Map of Navajo National Monument
The access road for Betatakin and Keet Seel is AZ 564, forking north off US 160, 19 miles east of Kayenta and 52 miles west of Tuba City/Moenkopi; the road climbs steadily from Detrital Valley up a lightly wooded hillside for 10 miles to the edge of a plateau at 7,200 feet. Long, branched canyons radiate out to the east, enclosed by sheer, desert varnish-stained walls of orange Navajo sandstone, a typical Colorado Plateau landscape. Once inside the national monument, the road passes Tsegi Overlook, a viewpoint of Fir, Tsegi, Dowozhiebito and Keet Seel canyons, then reaches the visitor center, museum and one of the two campgrounds (Sunset View), before ending a little further at the second campground (Canyon View) and the trailhead for the hikes to the ruins. As well as these long trails, the monument also has three short paths on the mesa top, open all year with no restrictions: the 0.4 mile Canyon View Trail links the visitor center with one of the campgrounds, giving views of the upper end of Betatakin Canyon, while the Aspen Trail (0.3 miles) descends 300 feet through aspen woodland to a pour-off at the head of the canyon. Most popular is the 0.6 mile, paved Sandal Trail, which crosses open slickrock then winds over bushy, undulating ground to a viewpoint on the south edge of the canyon, directly opposite Betatakin Ruin but 1,300 feet away, and 500 feet above. As the ruin is in shadow most of the day, situated at the foot of a high, south-facing cliff beneath a big overhang, and the surroundings are likely to be sunny, the site is difficult to photograph effectively from this distance. Notices along the path describe the common plants of this pinyon-juniper environment.
There are two options for hiking to Betatakin
. The shorter (1.5 mile) route starts along the Aspen Trail, then descends another 400 feet to the canyon floor, and continues to the base of the ruin.

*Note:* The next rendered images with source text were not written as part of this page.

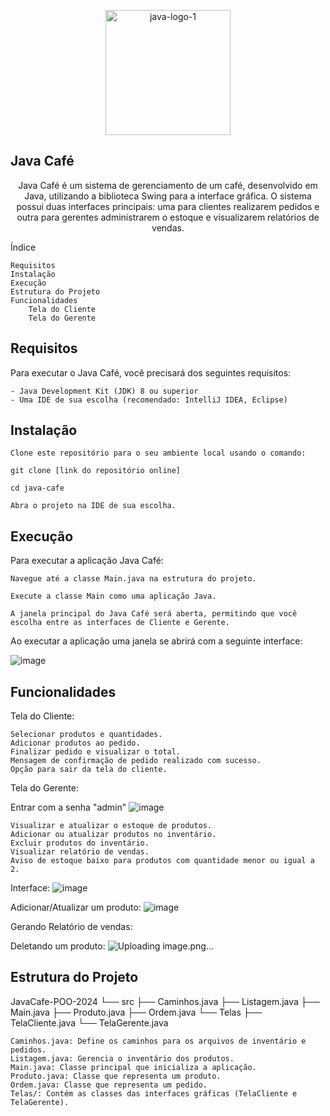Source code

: <p align="center"><img src="https://github.com/lucas-moro/JavaCafe-POO-2024/assets/88462534/bcd5e6ec-54e6-4508-88e7-7026c1f5573f" alt="java-logo-1" width="200"></p>

<p align="center"><h2>Java Café</h2></p>

<p align="center">Java Café é um sistema de gerenciamento de um café, desenvolvido em Java, utilizando a biblioteca Swing para a interface gráfica. O sistema possui duas interfaces principais: uma para clientes realizarem pedidos e outra para gerentes administrarem o estoque e visualizarem relatórios de vendas.</p>

Índice

	Requisitos
	Instalação
	Execução
	Estrutura do Projeto
	Funcionalidades
    	Tela do Cliente
    	Tela do Gerente

<h2>Requisitos</h2>

Para executar o Java Café, você precisará dos seguintes requisitos:

	- Java Development Kit (JDK) 8 ou superior
	- Uma IDE de sua escolha (recomendado: IntelliJ IDEA, Eclipse)

<h2>Instalação</h2>

	Clone este repositório para o seu ambiente local usando o comando:

	git clone [link do repositório online]
 
	cd java-cafe

	Abra o projeto na IDE de sua escolha.

<h2>Execução</h2>

Para executar a aplicação Java Café:

	Navegue até a classe Main.java na estrutura do projeto.

	Execute a classe Main como uma aplicação Java.

	A janela principal do Java Café será aberta, permitindo que você escolha entre as interfaces de Cliente e Gerente.

 Ao executar a aplicação uma janela se abrirá com a seguinte interface:

![image](https://github.com/lucas-moro/JavaCafe-POO-2024/assets/88462534/c62d4e50-277e-4faf-b354-becbcce4eea6)

<h2>Funcionalidades</h2>
Tela do Cliente:

	Selecionar produtos e quantidades.
	Adicionar produtos ao pedido.
	Finalizar pedido e visualizar o total.
	Mensagem de confirmação de pedido realizado com sucesso.
	Opção para sair da tela do cliente.

Tela do Gerente:

Entrar com a senha "admin"
![image](https://github.com/lucas-moro/JavaCafe-POO-2024/assets/88462534/14b25c9b-bb57-4968-8421-359b4d8849aa)

	Visualizar e atualizar o estoque de produtos.
	Adicionar ou atualizar produtos no inventário.
	Excluir produtos do inventário.
	Visualizar relatório de vendas.
	Aviso de estoque baixo para produtos com quantidade menor ou igual a 2.

 Interface:
![image](https://github.com/lucas-moro/JavaCafe-POO-2024/assets/88462534/8de60462-bf9b-4b64-b77d-19ead24113c8)

Adicionar/Atualizar um produto:
![image](https://github.com/lucas-moro/JavaCafe-POO-2024/assets/88462534/30eb73c7-08b7-480d-9029-60194a301c2a)


Gerando Relatório de vendas:

Deletando um produto:
![Uploading image.png…]()

<h2>Estrutura do Projeto</h2>

JavaCafe-POO-2024
└── src
	├── Caminhos.java
	├── Listagem.java
	├── Main.java
	├── Produto.java
	├── Ordem.java
	└── Telas
    	├── TelaCliente.java
    	└── TelaGerente.java

	Caminhos.java: Define os caminhos para os arquivos de inventário e pedidos.
	Listagem.java: Gerencia o inventário dos produtos.
	Main.java: Classe principal que inicializa a aplicação.
	Produto.java: Classe que representa um produto.
	Ordem.java: Classe que representa um pedido.
	Telas/: Contém as classes das interfaces gráficas (TelaCliente e TelaGerente).
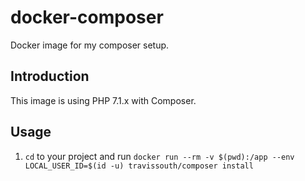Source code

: # docker-composer
Docker image for my composer setup.

## Introduction

This image is using PHP 7.1.x with Composer.

## Usage

1. `cd` to your project and run `docker run --rm -v $(pwd):/app --env LOCAL_USER_ID=$(id -u) travissouth/composer install`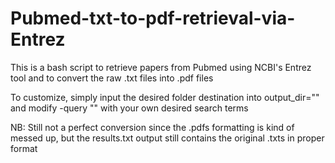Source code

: # Pubmed-txt-to-pdf-retrieval-via-Entrez
This is a bash script to retrieve papers from Pubmed using NCBI's Entrez tool and to convert the raw .txt files into .pdf files

To customize, simply input the desired folder destination into output_dir=""  and modify -query "" with your own desired search terms

NB: Still not a perfect conversion since the .pdfs formatting is kind of messed up, but the results.txt output still contains the original .txts in proper format
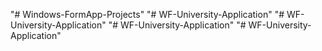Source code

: "# Windows-FormApp-Projects" 
"# WF-University-Application" 
"# WF-University-Application" 
"# WF-University-Application" 
"# WF-University-Application"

Rangers guide people on the descent and while at the site but hikers can return unescorted. Because of the slow pace of the guides, the NPS gives average times for the 3 mile round trip, including the narration at the ruin, as 3 to 4 hours. The limit for this hike is 15 people per day. The longer approach first heads east along the north rim of the canyon to a promontory at Tsegi Point
, switchbacks down to the lower end of the drainage then turns back upstream. This is a 2.5 mile (one way) trip, and has a 25 person limit. Both hikes are staged once a day in summer; at other times of year just the shorter route is available, weekends only. Reservations are not necessary, though they are for the 8.5 mile hike to Keet Seel
, for which the limit is 20 people per day. A primitive campground nearby accommodates overnight visitors, though the day hike, although long, is not too difficult, after the initial 700 foot descent from the rim. The third site at Inscription House
is located 15.8 miles due west of Betatakin, on the north side of the lower end of Nitsin Canyon, a wide, branched tributary of Navajo Creek. The ruin was once reachable by a trail starting at Inscription House Trading Post along IR 18, a 4.5 mile hike that also passed several other cliff dwellings, but all this area is now off limits.